**REQUIRED WORK:** Please reproduce all entries word for word, leaving every image behind.
*** Opening SUPPLIED RECORDS ***
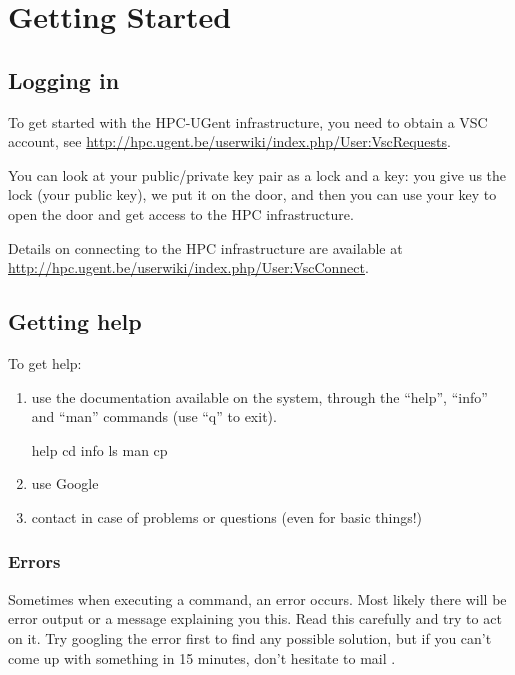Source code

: \chapter{Getting Started}

\section{Logging in}

To get started with the HPC-UGent infrastructure, you need to obtain a VSC
account, see \url{http://hpc.ugent.be/userwiki/index.php/User:VscRequests}.


You can look at your public/private key pair as a lock and a key: you give us
the lock (your public key), we put it on the door, and then you can use your
key to open the door and get access to the HPC infrastructure. 

Details on connecting to the HPC infrastructure are available at
\url{http://hpc.ugent.be/userwiki/index.php/User:VscConnect}.

\section{Getting help}

To get help:

\begin{enumerate}
  \item use the documentation available on the system, through the ``help'',
    ``info'' and ``man'' commands (use ``q'' to exit).

\begin{prompt}
  help cd
  info ls
  man cp
\end{prompt}

  \item use Google
  \item contact \hpcinfo in case of problems or questions (even for basic
    things!)
\end{enumerate}

\subsection{Errors}

Sometimes when executing a command, an error occurs. Most likely there will be
error output or a message explaining you this. Read this carefully and try to
act on it. Try googling the error first to find any possible solution, but if
you can't come up with something in 15 minutes, don't hesitate to mail
\hpcinfo.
*** Closing SUPPLIED RECORDS ***
**ANSWER TO THIS TASK:**
Source code

: \chapter{Getting Started}

\section{Logging in}

To get started with the HPC-UGent infrastructure, you need to obtain a VSC
account, see \url{http://hpc.ugent.be/userwiki/index.php/User:VscRequests}.


You can look at your public/private key pair as a lock and a key: you give us
the lock (your public key), we put it on the door, and then you can use your
key to open the door and get access to the HPC infrastructure. 

Details on connecting to the HPC infrastructure are available at
\url{http://hpc.ugent.be/userwiki/index.php/User:VscConnect}.

\section{Getting help}

To get help:

\begin{enumerate}
  \item use the documentation available on the system, through the ``help'',
    ``info'' and ``man'' commands (use ``q'' to exit).

\begin{prompt}
  help cd
  info ls
  man cp
\end{prompt}

  \item use Google
  \item contact \hpcinfo in case of problems or questions (even for basic
    things!)
\end{enumerate}

\subsection{Errors}

Sometimes when executing a command, an error occurs. Most likely there will be
error output or a message explaining you this. Read this carefully and try to
act on it. Try googling the error first to find any possible solution, but if
you can't come up with something in 15 minutes, don't hesitate to mail
\hpcinfo.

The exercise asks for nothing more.